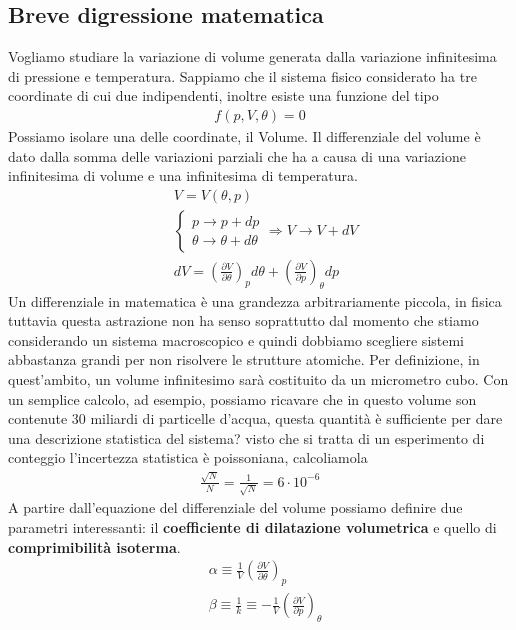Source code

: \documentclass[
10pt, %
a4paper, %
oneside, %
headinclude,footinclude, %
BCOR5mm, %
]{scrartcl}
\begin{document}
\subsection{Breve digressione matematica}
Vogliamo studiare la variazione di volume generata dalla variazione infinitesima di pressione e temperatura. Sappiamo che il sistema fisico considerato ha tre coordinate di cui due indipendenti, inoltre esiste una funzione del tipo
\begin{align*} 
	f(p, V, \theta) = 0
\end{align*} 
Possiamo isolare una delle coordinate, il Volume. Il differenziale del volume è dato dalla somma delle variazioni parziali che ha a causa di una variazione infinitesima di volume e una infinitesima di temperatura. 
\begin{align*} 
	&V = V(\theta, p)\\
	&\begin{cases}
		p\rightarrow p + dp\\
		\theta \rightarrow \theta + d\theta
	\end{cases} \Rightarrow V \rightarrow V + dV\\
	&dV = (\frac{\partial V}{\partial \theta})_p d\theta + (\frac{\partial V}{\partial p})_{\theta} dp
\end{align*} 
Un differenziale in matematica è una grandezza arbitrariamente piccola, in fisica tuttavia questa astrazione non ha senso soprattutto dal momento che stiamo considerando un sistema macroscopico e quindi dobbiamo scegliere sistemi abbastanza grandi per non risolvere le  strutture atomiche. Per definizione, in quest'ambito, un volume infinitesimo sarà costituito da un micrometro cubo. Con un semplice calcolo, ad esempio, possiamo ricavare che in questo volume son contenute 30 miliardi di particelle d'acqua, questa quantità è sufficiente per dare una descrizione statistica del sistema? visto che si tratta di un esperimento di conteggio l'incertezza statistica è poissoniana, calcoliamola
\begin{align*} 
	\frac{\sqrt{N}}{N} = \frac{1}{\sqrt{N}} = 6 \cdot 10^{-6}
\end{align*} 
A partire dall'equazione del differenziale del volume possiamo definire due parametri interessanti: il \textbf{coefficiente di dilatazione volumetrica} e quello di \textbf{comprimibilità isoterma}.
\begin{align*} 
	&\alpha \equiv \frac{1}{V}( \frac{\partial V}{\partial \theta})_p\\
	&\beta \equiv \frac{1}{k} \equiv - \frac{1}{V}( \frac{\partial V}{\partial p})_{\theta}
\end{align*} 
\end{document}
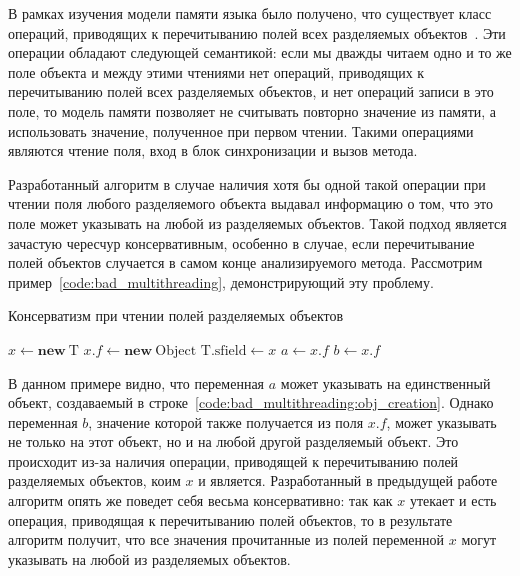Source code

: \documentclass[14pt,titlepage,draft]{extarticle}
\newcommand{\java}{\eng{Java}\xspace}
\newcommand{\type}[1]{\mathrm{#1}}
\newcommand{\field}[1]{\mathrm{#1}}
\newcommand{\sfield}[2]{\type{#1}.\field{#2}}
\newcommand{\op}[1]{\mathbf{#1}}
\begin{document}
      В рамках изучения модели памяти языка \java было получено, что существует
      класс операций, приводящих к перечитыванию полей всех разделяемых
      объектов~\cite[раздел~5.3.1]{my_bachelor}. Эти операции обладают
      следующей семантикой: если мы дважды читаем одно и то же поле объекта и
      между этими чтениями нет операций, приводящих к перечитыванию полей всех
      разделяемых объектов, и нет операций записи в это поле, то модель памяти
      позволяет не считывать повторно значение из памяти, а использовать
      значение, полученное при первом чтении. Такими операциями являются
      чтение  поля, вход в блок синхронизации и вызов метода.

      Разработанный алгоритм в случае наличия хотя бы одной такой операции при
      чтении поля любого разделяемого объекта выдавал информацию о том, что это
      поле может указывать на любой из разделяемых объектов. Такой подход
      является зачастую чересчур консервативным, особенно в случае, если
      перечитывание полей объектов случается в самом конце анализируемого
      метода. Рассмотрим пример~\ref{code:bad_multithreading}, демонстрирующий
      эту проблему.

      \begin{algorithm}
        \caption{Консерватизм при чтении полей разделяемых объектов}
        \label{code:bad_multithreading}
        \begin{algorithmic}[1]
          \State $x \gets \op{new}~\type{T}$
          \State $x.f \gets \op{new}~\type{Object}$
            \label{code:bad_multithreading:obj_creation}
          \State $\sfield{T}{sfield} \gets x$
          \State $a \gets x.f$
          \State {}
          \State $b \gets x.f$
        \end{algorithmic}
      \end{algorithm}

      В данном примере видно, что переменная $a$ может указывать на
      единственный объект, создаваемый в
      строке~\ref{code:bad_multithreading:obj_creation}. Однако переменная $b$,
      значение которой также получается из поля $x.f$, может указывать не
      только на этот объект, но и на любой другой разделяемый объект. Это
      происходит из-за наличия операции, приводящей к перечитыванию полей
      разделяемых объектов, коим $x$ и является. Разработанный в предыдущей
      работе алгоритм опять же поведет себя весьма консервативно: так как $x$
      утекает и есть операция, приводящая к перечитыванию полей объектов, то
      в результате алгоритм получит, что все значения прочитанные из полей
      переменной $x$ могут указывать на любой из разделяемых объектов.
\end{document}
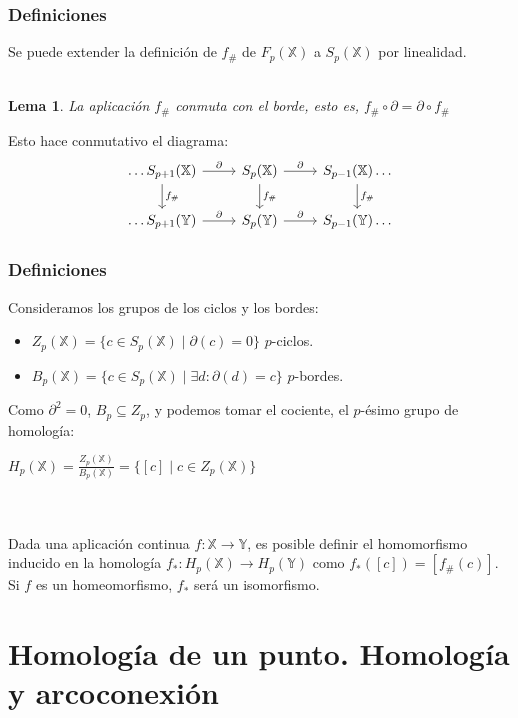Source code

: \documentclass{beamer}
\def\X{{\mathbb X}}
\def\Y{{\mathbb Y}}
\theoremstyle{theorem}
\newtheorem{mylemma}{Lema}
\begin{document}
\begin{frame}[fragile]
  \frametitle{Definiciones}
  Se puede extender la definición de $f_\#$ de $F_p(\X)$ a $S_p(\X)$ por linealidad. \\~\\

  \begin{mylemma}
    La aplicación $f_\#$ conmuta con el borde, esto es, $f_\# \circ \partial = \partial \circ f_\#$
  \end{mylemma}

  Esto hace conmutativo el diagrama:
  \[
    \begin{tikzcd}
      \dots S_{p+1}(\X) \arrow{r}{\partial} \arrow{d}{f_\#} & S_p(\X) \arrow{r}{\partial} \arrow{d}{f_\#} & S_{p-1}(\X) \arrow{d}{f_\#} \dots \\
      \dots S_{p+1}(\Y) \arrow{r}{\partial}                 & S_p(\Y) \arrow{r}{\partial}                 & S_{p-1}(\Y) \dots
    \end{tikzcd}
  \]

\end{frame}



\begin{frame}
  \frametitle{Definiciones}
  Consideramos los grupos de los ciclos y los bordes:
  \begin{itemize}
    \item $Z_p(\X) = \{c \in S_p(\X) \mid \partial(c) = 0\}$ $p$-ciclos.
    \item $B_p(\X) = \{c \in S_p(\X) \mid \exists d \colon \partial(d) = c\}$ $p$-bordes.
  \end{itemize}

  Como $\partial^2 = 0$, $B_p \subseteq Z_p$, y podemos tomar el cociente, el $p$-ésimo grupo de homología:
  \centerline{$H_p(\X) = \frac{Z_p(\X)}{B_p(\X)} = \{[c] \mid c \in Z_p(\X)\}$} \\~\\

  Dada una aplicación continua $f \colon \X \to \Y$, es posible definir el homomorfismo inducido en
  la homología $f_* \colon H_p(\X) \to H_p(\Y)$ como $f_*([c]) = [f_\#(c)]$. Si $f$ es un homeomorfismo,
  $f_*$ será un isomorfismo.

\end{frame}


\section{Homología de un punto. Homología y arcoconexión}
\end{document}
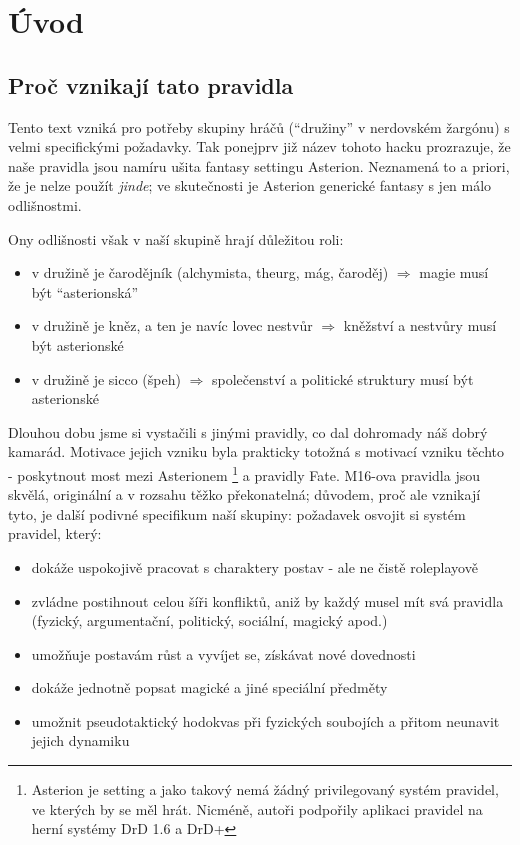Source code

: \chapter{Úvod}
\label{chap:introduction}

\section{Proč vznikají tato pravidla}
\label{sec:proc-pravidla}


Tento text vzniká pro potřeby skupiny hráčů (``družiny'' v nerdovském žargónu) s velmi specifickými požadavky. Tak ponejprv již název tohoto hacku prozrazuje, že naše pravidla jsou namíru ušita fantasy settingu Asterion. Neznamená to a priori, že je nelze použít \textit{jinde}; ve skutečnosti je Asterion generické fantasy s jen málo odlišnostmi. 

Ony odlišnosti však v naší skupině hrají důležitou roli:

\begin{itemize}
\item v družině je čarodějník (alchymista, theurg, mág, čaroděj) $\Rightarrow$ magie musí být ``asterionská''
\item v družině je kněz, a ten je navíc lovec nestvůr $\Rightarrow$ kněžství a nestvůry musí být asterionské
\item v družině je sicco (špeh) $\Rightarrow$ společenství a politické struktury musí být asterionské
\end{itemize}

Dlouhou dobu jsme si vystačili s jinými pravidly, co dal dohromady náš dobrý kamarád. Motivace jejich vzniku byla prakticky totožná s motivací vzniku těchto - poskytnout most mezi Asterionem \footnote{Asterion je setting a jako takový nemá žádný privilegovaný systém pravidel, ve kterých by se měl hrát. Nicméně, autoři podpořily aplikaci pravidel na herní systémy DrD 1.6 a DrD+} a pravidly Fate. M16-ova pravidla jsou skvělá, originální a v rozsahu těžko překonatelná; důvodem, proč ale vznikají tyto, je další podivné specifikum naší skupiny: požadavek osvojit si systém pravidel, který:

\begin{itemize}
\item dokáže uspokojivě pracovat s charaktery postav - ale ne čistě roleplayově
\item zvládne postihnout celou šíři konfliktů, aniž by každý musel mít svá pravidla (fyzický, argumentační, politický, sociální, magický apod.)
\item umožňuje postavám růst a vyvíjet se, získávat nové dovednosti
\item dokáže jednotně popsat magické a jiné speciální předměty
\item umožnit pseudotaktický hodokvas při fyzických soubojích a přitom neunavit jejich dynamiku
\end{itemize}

◆ **Assigned task**
If a line of the material contains the word "colon", pick it out and copy it.

◆ **Solution to this exercise**
    \item $B_p(\X) = \{c \in S_p(\X) \mid \exists d \colon \partial(d) = c\}$ $p$-bordes.
  Dada una aplicación continua $f \colon \X \to \Y$, es posible definir el homomorfismo inducido en
  la homología $f_* \colon H_p(\X) \to H_p(\Y)$ como $f_*([c]) = [f_\#(c)]$. Si $f$ es un homeomorfismo,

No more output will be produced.